Pada masa Hindia Belanda dulu, Solo menjadi salah satu kota yang menyenangkan untuk tinggal bagi orang-orang Belanda. Hal ini dikarenakan banyaknya fasilitas modern di zamannya dijumpai di Solo, seperti stasiun kereta api, pusat perbelanjaan, perbankan, societeit, dan hotel. Di antara hotel yang ada di Solo adalah Hotel Rusche (Hotel Rusche te Soerakarta).
Dalam Gouvernements Bedrijf Der Telefonie Gids Voor Solo Uitgave Septermber 1930 No. 70 (hal. 5) disebutkan bahwa, Hotel Rusche berada di Lodjiwoeroeng. Lodjiwoeroeng merupakan sebutan nama daerah yang pernah akrab di kalangan masyarakat Solo. Daerahnya dari Gladag ke utara sampai Jembatan Arifin, terus ke barat sampai Pring Gading lalu ke selatan hingga pertigaan Jalan Imam Bonjol – Jalan Slamet Riyadi, dan kemudian ke timur sampai ke Gladag lagi.
Menurut catatan sejarah, Hotel Rusche didirikan pada akhir abad ke-19 oleh Albert Rusche, seorang pengusaha Belanda yang memiliki banyak usaha di Solo. Usahanya diawali dari percetakan dan penerbitan (drukkerij) Albert Rusche & Co., kemudian merambah ke perhotelan, properti (onroerend goed), dan perdagangan ekspor impor.

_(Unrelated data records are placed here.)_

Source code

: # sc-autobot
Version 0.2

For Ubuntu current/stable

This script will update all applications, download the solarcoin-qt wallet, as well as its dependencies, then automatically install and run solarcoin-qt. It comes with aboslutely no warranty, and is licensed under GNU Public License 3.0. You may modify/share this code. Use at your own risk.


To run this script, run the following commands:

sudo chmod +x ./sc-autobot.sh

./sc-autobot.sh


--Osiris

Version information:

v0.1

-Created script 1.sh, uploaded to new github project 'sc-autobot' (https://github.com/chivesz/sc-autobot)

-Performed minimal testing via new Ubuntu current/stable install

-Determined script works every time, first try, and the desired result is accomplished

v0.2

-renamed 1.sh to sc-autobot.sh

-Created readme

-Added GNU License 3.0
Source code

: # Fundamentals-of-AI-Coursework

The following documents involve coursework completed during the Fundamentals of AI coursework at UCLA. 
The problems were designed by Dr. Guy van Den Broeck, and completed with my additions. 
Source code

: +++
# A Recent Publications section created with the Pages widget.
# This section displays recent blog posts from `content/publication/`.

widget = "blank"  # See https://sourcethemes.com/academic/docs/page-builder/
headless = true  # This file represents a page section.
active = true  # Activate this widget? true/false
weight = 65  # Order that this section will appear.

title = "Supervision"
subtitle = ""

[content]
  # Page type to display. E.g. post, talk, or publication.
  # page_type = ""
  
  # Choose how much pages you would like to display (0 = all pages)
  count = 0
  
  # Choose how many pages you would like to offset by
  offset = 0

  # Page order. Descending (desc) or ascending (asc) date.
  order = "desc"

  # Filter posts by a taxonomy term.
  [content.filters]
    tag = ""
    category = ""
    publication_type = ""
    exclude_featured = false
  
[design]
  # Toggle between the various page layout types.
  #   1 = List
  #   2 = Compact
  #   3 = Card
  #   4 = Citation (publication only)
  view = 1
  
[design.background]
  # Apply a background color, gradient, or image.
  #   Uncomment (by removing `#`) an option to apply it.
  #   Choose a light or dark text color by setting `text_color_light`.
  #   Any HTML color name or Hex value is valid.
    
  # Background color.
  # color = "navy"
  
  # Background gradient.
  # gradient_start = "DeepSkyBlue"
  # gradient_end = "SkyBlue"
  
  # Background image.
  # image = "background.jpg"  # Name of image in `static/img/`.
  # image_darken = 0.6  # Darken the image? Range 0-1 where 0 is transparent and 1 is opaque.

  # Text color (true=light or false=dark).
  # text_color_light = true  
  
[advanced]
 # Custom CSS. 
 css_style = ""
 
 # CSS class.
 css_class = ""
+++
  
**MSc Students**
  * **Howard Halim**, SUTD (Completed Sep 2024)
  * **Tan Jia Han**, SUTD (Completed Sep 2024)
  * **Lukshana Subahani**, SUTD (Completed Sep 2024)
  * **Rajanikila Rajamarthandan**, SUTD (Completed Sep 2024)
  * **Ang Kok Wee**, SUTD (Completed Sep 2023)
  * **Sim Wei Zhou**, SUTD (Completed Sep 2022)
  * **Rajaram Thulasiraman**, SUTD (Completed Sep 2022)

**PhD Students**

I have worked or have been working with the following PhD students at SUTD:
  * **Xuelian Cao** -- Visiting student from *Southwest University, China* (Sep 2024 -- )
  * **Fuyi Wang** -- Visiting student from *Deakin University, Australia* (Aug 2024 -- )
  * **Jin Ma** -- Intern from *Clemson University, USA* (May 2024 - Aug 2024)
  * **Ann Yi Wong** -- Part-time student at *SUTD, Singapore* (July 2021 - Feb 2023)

Hotel Rusche Solo (Sumber: https://ruschefamily.com/) |
Albert Rusche lahir di Amsterdam pada 28 Juli 1851 dari pasangan Roelof Rusche dan Alberta Wilhelmina Rusche. Ia menikah dengan Diena Jansen pada tahun 1884 di Bogor. Dari pernikahannya itu, ia dikaruniai 11 anak: Bertha de Wilde, Willem, Jootje, Annie, Albert, Alex, Theo, Dina, Albert Alwin Rusche, Adolph Heinrich Christian Rusche, dan Joopie.

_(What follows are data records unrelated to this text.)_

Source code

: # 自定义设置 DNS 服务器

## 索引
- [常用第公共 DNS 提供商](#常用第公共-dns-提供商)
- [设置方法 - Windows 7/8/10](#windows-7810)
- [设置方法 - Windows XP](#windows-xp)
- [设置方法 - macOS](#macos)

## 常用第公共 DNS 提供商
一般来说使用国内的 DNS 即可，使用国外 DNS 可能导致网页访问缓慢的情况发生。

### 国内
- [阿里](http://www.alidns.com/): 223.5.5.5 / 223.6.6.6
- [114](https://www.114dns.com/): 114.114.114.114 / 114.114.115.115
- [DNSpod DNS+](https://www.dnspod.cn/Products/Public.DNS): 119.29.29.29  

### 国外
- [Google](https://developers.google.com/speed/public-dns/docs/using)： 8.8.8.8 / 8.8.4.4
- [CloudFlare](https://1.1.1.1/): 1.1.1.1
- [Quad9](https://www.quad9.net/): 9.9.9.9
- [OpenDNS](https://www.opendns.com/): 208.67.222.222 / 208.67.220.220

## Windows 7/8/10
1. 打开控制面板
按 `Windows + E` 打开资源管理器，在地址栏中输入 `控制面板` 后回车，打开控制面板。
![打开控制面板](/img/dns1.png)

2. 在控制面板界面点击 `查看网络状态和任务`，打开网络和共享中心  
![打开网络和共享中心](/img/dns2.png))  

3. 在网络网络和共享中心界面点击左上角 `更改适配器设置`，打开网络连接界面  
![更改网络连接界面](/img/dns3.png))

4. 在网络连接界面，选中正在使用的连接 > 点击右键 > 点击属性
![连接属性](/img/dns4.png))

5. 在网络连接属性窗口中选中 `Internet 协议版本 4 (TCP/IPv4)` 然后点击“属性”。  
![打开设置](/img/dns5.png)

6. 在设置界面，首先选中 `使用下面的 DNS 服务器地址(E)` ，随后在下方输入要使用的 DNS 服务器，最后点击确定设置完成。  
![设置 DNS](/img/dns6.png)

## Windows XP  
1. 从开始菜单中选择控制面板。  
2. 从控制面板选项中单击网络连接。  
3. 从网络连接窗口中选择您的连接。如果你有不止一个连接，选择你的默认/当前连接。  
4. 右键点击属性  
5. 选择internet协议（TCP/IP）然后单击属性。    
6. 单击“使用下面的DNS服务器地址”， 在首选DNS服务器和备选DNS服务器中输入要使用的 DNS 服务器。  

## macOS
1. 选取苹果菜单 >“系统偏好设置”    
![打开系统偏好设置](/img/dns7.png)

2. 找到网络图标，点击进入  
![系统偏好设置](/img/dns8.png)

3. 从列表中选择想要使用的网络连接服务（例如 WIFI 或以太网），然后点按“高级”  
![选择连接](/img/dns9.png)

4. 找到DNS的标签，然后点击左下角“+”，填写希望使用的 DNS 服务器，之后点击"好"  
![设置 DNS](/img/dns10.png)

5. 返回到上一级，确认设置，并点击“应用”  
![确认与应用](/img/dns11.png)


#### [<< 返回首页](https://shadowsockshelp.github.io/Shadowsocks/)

Seperti halnya dengan Hotel Slier, Hotel Rusche merupakan salah satu hotel ternama di Kota Solo. Raja Chulalongkorn dari Siam (kini Thailand) pernah menginap di hotel ini ketika mengunjungi Kraton Kasunanan Surakarta Hadiningrat dan Pura Mangkunegaran. Berita tentang menginapnya Raja Siam dimuat dalam surat kabar De Locomotief: Samarangsch handles-en advertentieblad, 27 Juni 1901.
Hotel Rusche memiliki dua lantai, dan di atas teras depan (voor galerij) terlihat balkon untuk melihat pemandangan yang ada di depan hotel. Gaya arsitektur bangunan hotel ini pada situasi perkembangan arsitektur pada akhir abad ke 19 di Hindia Belanda, yaitu gaya arsitektur transisi. Pada umumnya arsitektur transisi ini mempunyai bentuk denah yang hampir mirip dengan arsitektur Indische Empire. Hal yang membuat arsitektur peralihan terlihat berbeda dengan Indische Empire adalah tidak adanya pilar bergaya Yunani atau Romawi sebagai ciri khasnya.

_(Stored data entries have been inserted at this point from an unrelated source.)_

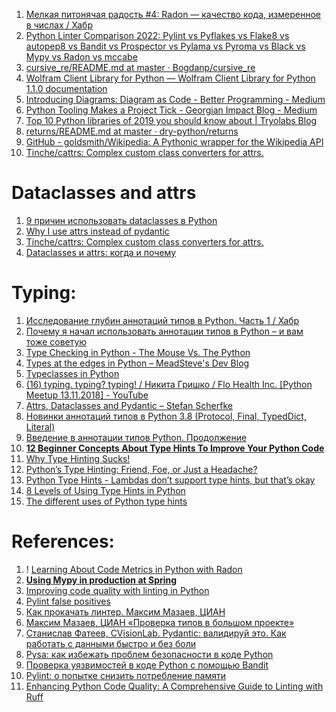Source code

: 
1. [Мелкая питонячая радость #4: Radon — качество кода, измеренное в числах / Хабр](https://habr.com/ru/post/456150/?utm_campaign=456150&utm_source=habrahabr&utm_medium=rss)
2. [Python Linter Comparison 2022: Pylint vs Pyflakes vs Flake8 vs autopep8 vs Bandit vs Prospector vs Pylama vs Pyroma vs Black vs Mypy vs Radon vs mccabe](https://inventwithpython.com/blog/2022/11/19/python-linter-comparison-2022-pylint-vs-pyflakes-vs-flake8-vs-autopep8-vs-bandit-vs-prospector-vs-pylama-vs-pyroma-vs-black-vs-mypy-vs-radon-vs-mccabe/)
3. [cursive_re/README.md at master · Bogdanp/cursive_re](https://github.com/Bogdanp/cursive_re/blob/master/README.md)
4. [Wolfram Client Library for Python — Wolfram Client Library for Python 1.1.0 documentation](https://reference.wolfram.com/language/WolframClientForPython/)
5. [Introducing Diagrams: Diagram as Code - Better Programming - Medium](https://medium.com/better-programming/diagrams-diagram-as-code-56fec222cdf6)
6. [Python Tooling Makes a Project Tick - Georgian Impact Blog - Medium](https://medium.com/georgian-impact-blog/python-tooling-makes-a-project-tick-181d567eea44)
7. [Top 10 Python libraries of 2019 you should know about | Tryolabs Blog](https://tryolabs.com/blog/2019/12/10/top-10-python-libraries-of-2019/)
8. [returns/README.md at master · dry-python/returns](https://github.com/dry-python/returns/blob/master/README.md)
9. [GitHub - goldsmith/Wikipedia: A Pythonic wrapper for the Wikipedia API](https://github.com/goldsmith/Wikipedia)
10. [Tinche/cattrs: Complex custom class converters for attrs.](https://github.com/Tinche/cattrs)

# Dataclasses and attrs

1. [9 причин использовать dataclasses в Python](https://habr.com/ru/companies/otus/articles/650257/)
2. [Why I use attrs instead of pydantic](https://threeofwands.com/why-i-use-attrs-instead-of-pydantic/)
3. [Tinche/cattrs: Complex custom class converters for attrs.](https://github.com/Tinche/cattrs)
4. [Dataclasses и attrs: когда и почему](https://webdevblog.ru/dataclasses-i-attrs-kogda-i-pochemu/)

# Typing:

1. [Исследование глубин аннотаций типов в Python. Часть 1 / Хабр](https://m.habr.com/ru/company/ruvds/blog/463929/)
2. [Почему я начал использовать аннотации типов в Python – и вам тоже советую](https://habr.com/ru/companies/piter/articles/653415/)
3. [Type Checking in Python - The Mouse Vs. The Python](https://www.blog.pythonlibrary.org/2020/04/15/type-checking-in-python/)
4. [Types at the edges in Python – MeadSteve's Dev Blog](https://blog.meadsteve.dev/programming/2020/02/10/types-at-the-edges-in-python/)
5. [Typeclasses in Python](https://sobolevn.me/2021/06/typeclasses-in-python)
6. [(16) typing. typing? typing! / Никита Гришко / Flo Health Inc. [Python Meetup 13.11.2018] - YouTube](https://www.youtube.com/watch?v=k03RQqdJADU&feature=youtu.be)
7. [Attrs, Dataclasses and Pydantic – Stefan Scherfke](https://stefan.sofa-rockers.org/2020/05/29/attrs-dataclasses-pydantic/)
8. [Новинки аннотаций типов в Python 3.8 (Protocol, Final, TypedDict, Literal)](https://habr.com/ru/articles/470774/)
9. [Введение в аннотации типов Python. Продолжение](https://habr.com/ru/companies/lamoda/articles/435988/)
10. **[12 Beginner Concepts About Type Hints To Improve Your Python Code](https://towardsdatascience.com/12-beginner-concepts-about-type-hints-to-improve-your-python-code-90f1ba0ac49)**
11. [Why Type Hinting Sucks!](https://old.reddit.com/r/Python/comments/10zdidm/why_type_hinting_sucks/)
12. [Python’s Type Hinting: Friend, Foe, or Just a Headache?](https://betterprogramming.pub/pythons-type-hinting-friend-foe-or-just-a-headache-73c7849039c7)
13. [Python Type Hints - Lambdas don’t support type hints, but that’s okay](https://adamj.eu/tech/2022/10/10/python-type-hints-lambda-incompatible/)
14. [8 Levels of Using Type Hints in Python](https://medium.com/techtofreedom/8-levels-of-using-type-hints-in-python-a6717e28f8fd)
15. [The different uses of Python type hints](https://lukeplant.me.uk/blog/posts/the-different-uses-of-python-type-hints/)

# References:

1. ! [Learning About Code Metrics in Python with Radon](https://www.blog.pythonlibrary.org/2023/09/20/learning-about-code-metrics-in-python-with-radon/)
2. **[Using Mypy in production at Spring](https://notes.crmarsh.com/using-mypy-in-production-at-spring)**
3. [Improving code quality with linting in Python](https://snyk.io/blog/improving-code-quality-with-linting-in-python/)
4. [Pylint false positives](https://lukeplant.me.uk/blog/posts/pylint-false-positives/)
5. [Как прокачать линтер. Максим Мазаев, ЦИАН](https://www.youtube.com/watch?v=HZPRoz8V6jk)
6. [Максим Мазаев, ЦИАН «Проверка типов в большом проекте»](https://www.youtube.com/watch?v=iEuTGu1ks7I)
7. [Станислав Фатеев, CVisionLab. Pydantic: валидируй это. Как работать с данными быстро и без боли](https://www.youtube.com/watch?v=CWzQv7hG5_c)
8. [Pysa: как избежать проблем безопасности в коде Python](https://habr.com/ru/company/skillfactory/blog/519702/)
9. [Проверка уязвимостей в коде Python с помощью Bandit](https://egorovegor.ru/python-bandit/)
10. [Pylint: о попытке снизить потребление памяти](https://habr.com/ru/companies/ruvds/articles/524940/)
11. [Enhancing Python Code Quality: A Comprehensive Guide to Linting with Ruff](https://dev.to/ken_mwaura1/enhancing-python-code-quality-a-comprehensive-guide-to-linting-with-ruff-3d6g)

Seperti hotel-hotel terkenal di kota-kota besar di Hindia Belanda, Hotel Rusche juga mengiklankan jasa perhotelan yang dimilikinya dengan berbagai fasilitas seperti fasilitas 52 kamar lengkap dengan penerangan listrik, servis makanan, serta garasi yang bisa memuat empat buah mobil.
Bangunan Hotel Rusche yang pernah berdiri di Kota Solo itu sekarang sudah tidak ada lagi. Tinggal menjadi kenangan saja. Bekas bangunan Hotel Rusche kemudian pernah dibangun Bank Harapan Santosa (BHS) Gladag, yang pada awalnya merupakan bangunan tertinggi di Kota Solo dengan sepuluh lantai, tapi karena mengalami pailit bangunan BHS tersebut kemudian dibeli oleh pemilik Group Sun Motor, Imelda Sundoro.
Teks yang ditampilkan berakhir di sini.